● **Dataset entries**:

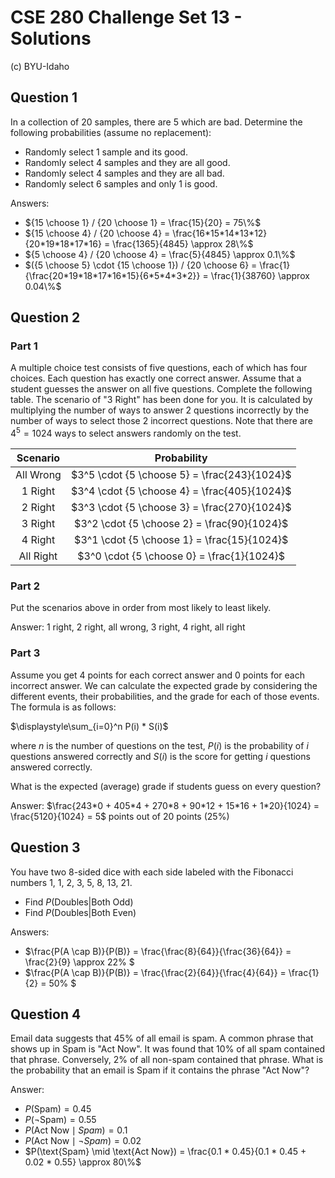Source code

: # CSE 280 Challenge Set 13 - Solutions

(c) BYU-Idaho

## Question 1

In a collection of 20 samples, there are 5 which are bad.  Determine the following probabilities (assume no replacement):

* Randomly select 1 sample and its good.
* Randomly select 4 samples and they are all good.
* Randomly select 4 samples and they are all bad.
* Randomly select 6 samples and only 1 is good.

Answers: 

* ${15 \choose 1} / {20 \choose 1} = \frac{15}{20} = 75\%$
* ${15 \choose 4} / {20 \choose 4} = \frac{16*15*14*13*12}{20*19*18*17*16} = \frac{1365}{4845} \approx 28\%$
* ${5 \choose 4} / {20 \choose 4} = \frac{5}{4845} \approx 0.1\%$
* $({5 \choose 5} \cdot {15 \choose 1}) / {20 \choose 6} = \frac{1}{\frac{20*19*18*17*16*15}{6*5*4*3*2}} = \frac{1}{38760} \approx 0.04\%$


## Question 2

### Part 1

A multiple choice test consists of five questions, each of which has four choices.  Each question has exactly one correct answer. Assume that a student guesses the answer on all five questions.  Complete the following table.  The scenario of "3 Right" has been done for you.  It is calculated by multiplying the number of ways to answer 2 questions incorrectly by the number of ways to select those 2 incorrect questions.  Note that there are $4^5 = 1024$ ways to select answers randomly on the test.

|Scenario|Probability|
|:-:|:-:|
|All Wrong|$3^5 \cdot {5 \choose 5} = \frac{243}{1024}$|
|1 Right|$3^4 \cdot {5 \choose 4} = \frac{405}{1024}$|
|2 Right|$3^3 \cdot {5 \choose 3} = \frac{270}{1024}$|
|3 Right|$3^2 \cdot {5 \choose 2} = \frac{90}{1024}$|
|4 Right|$3^1 \cdot {5 \choose 1} = \frac{15}{1024}$|
|All Right|$3^0 \cdot {5 \choose 0} = \frac{1}{1024}$|

### Part 2

Put the scenarios above in order from most likely to least likely.

Answer: 1 right, 2 right, all wrong, 3 right, 4 right, all right

### Part 3

Assume you get 4 points for each correct answer and 0 points for each incorrect answer.  We can calculate the expected grade by considering the different events, their probabilities, and the grade for each of those events.  The formula is as follows:

$\displaystyle\sum_{i=0}^n P(i) * S(i)$

where $n$ is the number of questions on the test, $P(i)$ is the probability of $i$ questions answered correctly and $S(i)$ is the score for getting $i$ questions answered correctly.

What is the expected (average) grade if students guess on every question? 

Answer: $\frac{243*0 + 405*4 + 270*8 + 90*12 + 15*16 + 1*20}{1024} = \frac{5120}{1024} = 5$ points out of 20 points ($25 \%$)


## Question 3

You have two 8-sided dice with each side labeled with the Fibonacci numbers 1, 1, 2, 3, 5, 8, 13, 21.

* Find $P(\text{Doubles} | \text{Both Odd})$
* Find $P(\text{Doubles} | \text{Both Even})$

Answers:
* $\frac{P(A \cap B)}{P(B)} = \frac{\frac{8}{64}}{\frac{36}{64}} = \frac{2}{9} \approx 22\% $
* $\frac{P(A \cap B)}{P(B)} = \frac{\frac{2}{64}}{\frac{4}{64}} = \frac{1}{2} = 50\% $

## Question 4

Email data suggests that 45% of all email is spam.  A common phrase that shows up in Spam is "Act Now".  It was found that 10% of all spam contained that phrase.  Conversely, 2% of all non-spam contained that phrase.  What is the probability that an email is Spam if it contains the phrase "Act Now"?

Answer: 
* $P(\text{Spam}) = 0.45$
* $P(\neg \text{Spam}) = 0.55$
* $P(\text{Act Now} \mid {Spam}) = 0.1$
* $P(\text{Act Now} \mid \neg {Spam}) = 0.02$
* $P(\text{Spam} \mid \text{Act Now}) = \frac{0.1 * 0.45}{0.1 * 0.45 + 0.02 * 0.55} \approx 80\%$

● **EXERCISE AIM**: From the data, pick out every line that includes "points".

● **RESPONSE FOR THIS EXERCISE**:
Assume you get 4 points for each correct answer and 0 points for each incorrect answer.  We can calculate the expected grade by considering the different events, their probabilities, and the grade for each of those events.  The formula is as follows:
Answer: $\frac{243*0 + 405*4 + 270*8 + 90*12 + 15*16 + 1*20}{1024} = \frac{5120}{1024} = 5$ points out of 20 points ($25 \%$)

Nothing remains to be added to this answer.